- Work order
Check each line of the data below for the string "images", then state how many have it and nothing else.

-- Opening Marker --

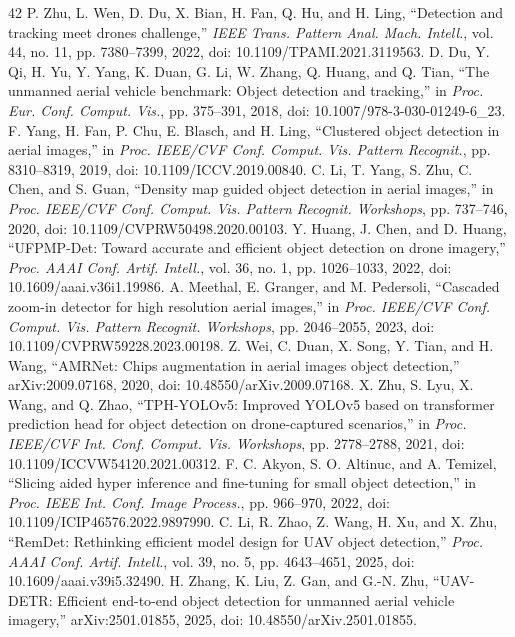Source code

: \documentclass[journal]{IEEEtran}
\begin{document}
\begin{thebibliography}{42}
 P. Zhu, L. Wen, D. Du, X. Bian, H. Fan, Q. Hu, and H. Ling, ``Detection and tracking meet drones challenge,'' \emph{IEEE Trans. Pattern Anal. Mach. Intell.}, vol. 44, no. 11, pp. 7380--7399, 2022, doi: 10.1109/TPAMI.2021.3119563.
 D. Du, Y. Qi, H. Yu, Y. Yang, K. Duan, G. Li, W. Zhang, Q. Huang, and Q. Tian, ``The unmanned aerial vehicle benchmark: Object detection and tracking,'' in \emph{Proc. Eur. Conf. Comput. Vis.}, pp. 375--391, 2018, doi: 10.1007/978-3-030-01249-6\_23.
 F. Yang, H. Fan, P. Chu, E. Blasch, and H. Ling, ``Clustered object detection in aerial images,'' in \emph{Proc. IEEE/CVF Conf. Comput. Vis. Pattern Recognit.}, pp. 8310--8319, 2019, doi: 10.1109/ICCV.2019.00840.
 C. Li, T. Yang, S. Zhu, C. Chen, and S. Guan, ``Density map guided object detection in aerial images,'' in \emph{Proc. IEEE/CVF Conf. Comput. Vis. Pattern Recognit. Workshops}, pp. 737--746, 2020, doi: 10.1109/CVPRW50498.2020.00103.
 Y. Huang, J. Chen, and D. Huang, ``UFPMP-Det: Toward accurate and efficient object detection on drone imagery,'' \emph{Proc. AAAI Conf. Artif. Intell.}, vol. 36, no. 1, pp. 1026--1033, 2022, doi: 10.1609/aaai.v36i1.19986.
 A. Meethal, E. Granger, and M. Pedersoli, ``Cascaded zoom-in detector for high resolution aerial images,'' in \emph{Proc. IEEE/CVF Conf. Comput. Vis. Pattern Recognit. Workshops}, pp. 2046--2055, 2023, doi: 10.1109/CVPRW59228.2023.00198.
 Z. Wei, C. Duan, X. Song, Y. Tian, and H. Wang, ``AMRNet: Chips augmentation in aerial images object detection,'' arXiv:2009.07168, 2020, doi: 10.48550/arXiv.2009.07168.
 X. Zhu, S. Lyu, X. Wang, and Q. Zhao, ``TPH-YOLOv5: Improved YOLOv5 based on transformer prediction head for object detection on drone-captured scenarios,'' in \emph{Proc. IEEE/CVF Int. Conf. Comput. Vis. Workshops}, pp. 2778--2788, 2021, doi: 10.1109/ICCVW54120.2021.00312.
 F. C. Akyon, S. O. Altinuc, and A. Temizel, ``Slicing aided hyper inference and fine-tuning for small object detection,'' in \emph{Proc. IEEE Int. Conf. Image Process.}, pp. 966--970, 2022, doi: 10.1109/ICIP46576.2022.9897990.
 C. Li, R. Zhao, Z. Wang, H. Xu, and X. Zhu, ``RemDet: Rethinking efficient model design for UAV object detection,'' \emph{Proc. AAAI Conf. Artif. Intell.}, vol. 39, no. 5, pp. 4643--4651, 2025, doi: 10.1609/aaai.v39i5.32490.
 H. Zhang, K. Liu, Z. Gan, and G.-N. Zhu, ``UAV-DETR: Efficient end-to-end object detection for unmanned aerial vehicle imagery,'' arXiv:2501.01855, 2025, doi: 10.48550/arXiv.2501.01855.

\end{thebibliography}
\end{document}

-- Closing Marker --

- Exercise response
4